The Yale Review Festival

Join The Yale Review in New Haven from April 16–19 for our 2024 Festival. Over the course of four days, we are thrilled to bring you special writing workshops, talks, and panels with some of today’s most exciting poets, novelists, and critics, a lively group of talented artists we feel fortunate to call contributors. We invite you to participate in the social practice of thought as we engage with these writers on timely questions of history, literature, and the nature and purpose of criticism today. Talks and panels are free and open to the public. Workshops are open to members of the Yale community, with preference given to Yale students. More information as well as a full schedule are provided below.

Tuesday, April 16

Writers at Work
12:00–1:00 p.m., HQ 134

What is a novelist?
Enjoy lunch with Pulitzer Prize–winning novelist Hernan Diaz as he engages in conversation with TYR deputy editor Elliott Holt.
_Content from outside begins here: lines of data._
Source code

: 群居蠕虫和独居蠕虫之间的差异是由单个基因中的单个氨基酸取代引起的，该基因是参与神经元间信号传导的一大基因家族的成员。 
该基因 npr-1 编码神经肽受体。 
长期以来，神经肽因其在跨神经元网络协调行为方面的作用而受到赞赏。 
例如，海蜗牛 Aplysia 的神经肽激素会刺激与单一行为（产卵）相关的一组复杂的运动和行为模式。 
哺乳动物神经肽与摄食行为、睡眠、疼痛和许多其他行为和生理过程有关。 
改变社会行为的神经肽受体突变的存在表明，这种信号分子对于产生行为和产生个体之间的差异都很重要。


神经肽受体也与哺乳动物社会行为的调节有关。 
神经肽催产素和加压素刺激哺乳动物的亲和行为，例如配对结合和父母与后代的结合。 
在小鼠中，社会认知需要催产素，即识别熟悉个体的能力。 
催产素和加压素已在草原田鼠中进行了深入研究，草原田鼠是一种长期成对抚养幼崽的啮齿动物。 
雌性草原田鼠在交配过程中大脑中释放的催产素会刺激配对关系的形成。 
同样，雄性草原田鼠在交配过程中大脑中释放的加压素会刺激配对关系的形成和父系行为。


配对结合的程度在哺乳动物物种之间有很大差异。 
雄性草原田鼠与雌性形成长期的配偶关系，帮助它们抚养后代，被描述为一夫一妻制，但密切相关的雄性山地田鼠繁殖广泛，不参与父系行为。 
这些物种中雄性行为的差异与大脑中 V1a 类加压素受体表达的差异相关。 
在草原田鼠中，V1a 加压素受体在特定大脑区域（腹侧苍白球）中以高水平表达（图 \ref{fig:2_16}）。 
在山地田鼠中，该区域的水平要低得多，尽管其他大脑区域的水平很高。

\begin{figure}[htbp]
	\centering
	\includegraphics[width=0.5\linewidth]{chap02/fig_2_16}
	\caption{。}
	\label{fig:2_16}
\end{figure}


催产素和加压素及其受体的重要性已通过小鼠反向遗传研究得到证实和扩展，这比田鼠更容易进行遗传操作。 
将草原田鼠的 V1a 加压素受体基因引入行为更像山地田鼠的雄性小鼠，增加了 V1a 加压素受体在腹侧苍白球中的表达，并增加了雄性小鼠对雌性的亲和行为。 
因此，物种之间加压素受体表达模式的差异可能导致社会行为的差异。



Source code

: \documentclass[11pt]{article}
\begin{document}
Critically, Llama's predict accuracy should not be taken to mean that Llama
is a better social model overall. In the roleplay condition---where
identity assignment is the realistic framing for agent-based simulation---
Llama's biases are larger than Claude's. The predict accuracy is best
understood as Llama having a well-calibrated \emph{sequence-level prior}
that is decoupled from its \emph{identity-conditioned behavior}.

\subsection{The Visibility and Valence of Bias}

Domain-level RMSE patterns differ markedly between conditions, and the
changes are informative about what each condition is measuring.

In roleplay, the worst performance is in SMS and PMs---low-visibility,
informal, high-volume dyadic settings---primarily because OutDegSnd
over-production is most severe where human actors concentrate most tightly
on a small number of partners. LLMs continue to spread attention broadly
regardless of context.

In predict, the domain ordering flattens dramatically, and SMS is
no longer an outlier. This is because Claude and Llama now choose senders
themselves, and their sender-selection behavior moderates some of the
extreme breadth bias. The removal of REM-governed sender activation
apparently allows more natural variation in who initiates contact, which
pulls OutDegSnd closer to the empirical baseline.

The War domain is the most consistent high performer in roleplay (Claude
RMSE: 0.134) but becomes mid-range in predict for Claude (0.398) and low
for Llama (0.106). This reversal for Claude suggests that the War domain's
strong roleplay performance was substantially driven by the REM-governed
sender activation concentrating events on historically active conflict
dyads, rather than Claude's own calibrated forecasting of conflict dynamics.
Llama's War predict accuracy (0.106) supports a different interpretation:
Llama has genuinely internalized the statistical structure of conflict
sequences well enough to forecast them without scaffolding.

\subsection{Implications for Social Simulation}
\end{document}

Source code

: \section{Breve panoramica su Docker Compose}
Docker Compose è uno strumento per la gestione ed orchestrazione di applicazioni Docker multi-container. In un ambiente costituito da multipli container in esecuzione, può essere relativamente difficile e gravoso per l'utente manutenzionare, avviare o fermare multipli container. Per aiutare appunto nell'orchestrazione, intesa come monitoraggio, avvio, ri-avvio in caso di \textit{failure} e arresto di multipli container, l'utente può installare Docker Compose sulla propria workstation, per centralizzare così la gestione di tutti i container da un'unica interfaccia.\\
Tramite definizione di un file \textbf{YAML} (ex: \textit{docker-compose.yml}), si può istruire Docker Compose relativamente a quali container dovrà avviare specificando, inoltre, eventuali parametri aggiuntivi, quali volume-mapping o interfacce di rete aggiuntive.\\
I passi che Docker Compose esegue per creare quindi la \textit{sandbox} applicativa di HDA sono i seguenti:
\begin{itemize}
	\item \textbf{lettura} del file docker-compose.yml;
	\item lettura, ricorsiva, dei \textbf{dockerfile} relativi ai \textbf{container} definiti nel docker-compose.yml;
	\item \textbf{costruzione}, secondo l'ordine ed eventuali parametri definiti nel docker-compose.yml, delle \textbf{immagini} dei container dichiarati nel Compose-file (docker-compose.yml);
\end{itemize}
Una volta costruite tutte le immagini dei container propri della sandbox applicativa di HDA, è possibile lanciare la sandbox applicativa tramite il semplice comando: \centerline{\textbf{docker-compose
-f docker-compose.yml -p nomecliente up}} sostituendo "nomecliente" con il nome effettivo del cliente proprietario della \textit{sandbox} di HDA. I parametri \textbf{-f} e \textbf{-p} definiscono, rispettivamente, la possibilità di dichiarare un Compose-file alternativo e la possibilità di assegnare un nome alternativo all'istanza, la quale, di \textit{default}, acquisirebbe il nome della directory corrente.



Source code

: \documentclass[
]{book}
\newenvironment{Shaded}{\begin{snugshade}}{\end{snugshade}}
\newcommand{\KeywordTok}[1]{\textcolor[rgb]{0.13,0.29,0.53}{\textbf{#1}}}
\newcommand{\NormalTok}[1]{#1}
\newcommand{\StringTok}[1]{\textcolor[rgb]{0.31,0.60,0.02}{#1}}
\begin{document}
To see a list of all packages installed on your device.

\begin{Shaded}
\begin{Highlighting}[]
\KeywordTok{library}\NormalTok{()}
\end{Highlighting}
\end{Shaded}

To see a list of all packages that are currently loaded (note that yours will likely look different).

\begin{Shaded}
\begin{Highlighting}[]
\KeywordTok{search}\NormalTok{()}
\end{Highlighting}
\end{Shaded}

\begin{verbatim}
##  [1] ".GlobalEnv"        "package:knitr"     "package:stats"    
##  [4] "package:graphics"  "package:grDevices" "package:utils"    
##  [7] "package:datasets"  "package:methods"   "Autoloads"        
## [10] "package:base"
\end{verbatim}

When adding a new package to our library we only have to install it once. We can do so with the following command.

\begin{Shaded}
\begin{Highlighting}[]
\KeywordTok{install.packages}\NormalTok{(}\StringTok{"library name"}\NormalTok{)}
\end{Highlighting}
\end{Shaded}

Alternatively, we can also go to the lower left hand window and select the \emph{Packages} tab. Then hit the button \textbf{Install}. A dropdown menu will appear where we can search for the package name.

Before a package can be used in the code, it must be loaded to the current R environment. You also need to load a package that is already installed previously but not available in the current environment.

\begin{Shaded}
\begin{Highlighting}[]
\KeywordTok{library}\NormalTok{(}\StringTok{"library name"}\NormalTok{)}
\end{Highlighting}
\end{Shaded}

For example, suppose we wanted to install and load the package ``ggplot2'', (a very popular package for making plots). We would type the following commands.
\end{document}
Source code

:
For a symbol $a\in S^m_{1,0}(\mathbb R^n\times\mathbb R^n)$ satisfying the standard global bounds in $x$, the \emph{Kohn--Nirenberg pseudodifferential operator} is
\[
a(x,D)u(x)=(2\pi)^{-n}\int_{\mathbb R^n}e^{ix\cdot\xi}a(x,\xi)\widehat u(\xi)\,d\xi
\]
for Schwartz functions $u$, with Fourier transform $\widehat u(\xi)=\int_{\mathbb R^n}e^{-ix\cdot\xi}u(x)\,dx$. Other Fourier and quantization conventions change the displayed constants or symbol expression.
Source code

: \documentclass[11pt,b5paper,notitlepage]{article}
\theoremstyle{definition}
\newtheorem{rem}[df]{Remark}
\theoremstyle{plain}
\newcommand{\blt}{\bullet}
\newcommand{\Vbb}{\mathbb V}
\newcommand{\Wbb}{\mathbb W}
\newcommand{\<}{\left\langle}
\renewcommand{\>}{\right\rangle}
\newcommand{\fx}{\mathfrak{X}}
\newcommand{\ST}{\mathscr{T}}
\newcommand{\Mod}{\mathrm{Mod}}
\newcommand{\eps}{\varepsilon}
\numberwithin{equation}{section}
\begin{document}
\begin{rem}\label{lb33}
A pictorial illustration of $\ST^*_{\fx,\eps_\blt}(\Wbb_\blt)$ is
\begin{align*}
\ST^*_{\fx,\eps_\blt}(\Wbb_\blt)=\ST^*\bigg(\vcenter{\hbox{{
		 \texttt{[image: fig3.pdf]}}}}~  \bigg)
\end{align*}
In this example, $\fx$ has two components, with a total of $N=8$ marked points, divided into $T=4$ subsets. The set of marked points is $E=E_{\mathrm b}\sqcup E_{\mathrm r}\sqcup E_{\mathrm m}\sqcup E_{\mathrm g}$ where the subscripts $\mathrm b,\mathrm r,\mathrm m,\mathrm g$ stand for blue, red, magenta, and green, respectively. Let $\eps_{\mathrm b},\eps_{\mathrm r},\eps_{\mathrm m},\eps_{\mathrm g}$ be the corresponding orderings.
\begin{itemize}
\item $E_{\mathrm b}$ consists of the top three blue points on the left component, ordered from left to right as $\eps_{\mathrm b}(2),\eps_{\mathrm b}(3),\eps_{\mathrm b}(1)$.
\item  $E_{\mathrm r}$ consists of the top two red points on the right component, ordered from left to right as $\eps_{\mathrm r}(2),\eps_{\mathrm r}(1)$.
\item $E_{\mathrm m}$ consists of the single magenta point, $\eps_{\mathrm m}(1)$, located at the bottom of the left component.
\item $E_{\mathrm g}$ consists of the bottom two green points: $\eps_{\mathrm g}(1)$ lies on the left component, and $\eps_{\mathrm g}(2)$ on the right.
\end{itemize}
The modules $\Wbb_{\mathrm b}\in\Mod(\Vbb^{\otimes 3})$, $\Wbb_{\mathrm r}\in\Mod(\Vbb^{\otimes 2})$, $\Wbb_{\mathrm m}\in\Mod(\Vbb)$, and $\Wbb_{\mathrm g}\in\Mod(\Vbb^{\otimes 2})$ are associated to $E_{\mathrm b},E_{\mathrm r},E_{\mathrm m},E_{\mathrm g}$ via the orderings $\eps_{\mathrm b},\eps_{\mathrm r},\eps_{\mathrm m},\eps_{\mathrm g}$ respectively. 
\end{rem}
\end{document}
Generative Workshop: Fiction
3:45–4:45 p.m., HQ 134

Writing characters into spaces
Come prepared to write with Katie Kitamura, award-winning author of Intimacies.
Open to members of the Yale community, with preference given to Yale students.
RSVP here

Keynote Reading and Reception
5:00–6:30 p.m., HQ L02/L90

Where fiction and history meet
Hernan Diaz and Katie Kitamura read from their work and discuss the role fiction plays in our understanding of history.
Introduced by Beverly Gage, author of G-Man: Edgar Hoover and the Making of the American Century; discussion moderated by Meghan O’Rourke, editor of The Yale Review.
Reception to follow
Co-sponsored by the Yale English Department and Creative Writing Program and the FAS Dean’s Office in Humanities.

Wednesday, April 17

Generative Workshop: Poetry
3:45–4:45 p.m., HQ 276

The writer’s notebook: invention and discovery
Learn strategies for transforming raw materials into first drafts in this workshop with Catherine Barnett, author of Solutions for the Problem of Bodies in Space and Human Hours.
Open to members of the Yale community, with preference given to Yale students.
RSVP here

Poetry Reading and Conversation
5:00–6:30 p.m., HQ L02

American poetry and our present history
Aria Aber, Catherine Barnett, and Brenda Shaughnessy read their work and discuss the lyric poem as a social force. Introduced by Maggie Millner, poet and TYR senior editor, and moderated by Meghan O’Rourke, editor of The Yale Review.
Co-sponsored by the Yale English Department and Creative Writing Program and the FAS Dean’s Office in Humanities.

Thursday, April 18

Generative Workshop: Criticism
12:00–1:00 p.m., HQ 276*

How to become a critic, with lessons from Joan Didion's sentences
Come prepared to write with Brian Dillon, critic and author, most recently, of Affinities.
Open to members of the Yale community, with preference given to Yale students.
RSVP here

Keynote Panel and Reception
5:00–6:30 p.m., HQ L02/L90

What is criticism, and why do we write it?
A discussion with TYR editor Meghan O’Rourke and contributors Merve Emre (The New Yorker), Brian Dillon (London Review of Books), Namwali Serpell (New York Review of Books), and Christine Smallwood (Harper's).
Reception to follow

Co-sponsored by the Poynter Fellowship in Journalism.

Friday, April 19

Archives Out Loud
12:00–1:00 p.m., HQ 134

Virginia Woolf in The Yale Review
Enjoy lunch with Merve Emre and Claire Messud, who will discuss the legacy of Virginia Woolf—novelist, essayist, and longtime contributor to The Yale Review.

Student Reading
3:00–4:00 p.m., HQ 131

Featuring students from The Yale Review’s reading program.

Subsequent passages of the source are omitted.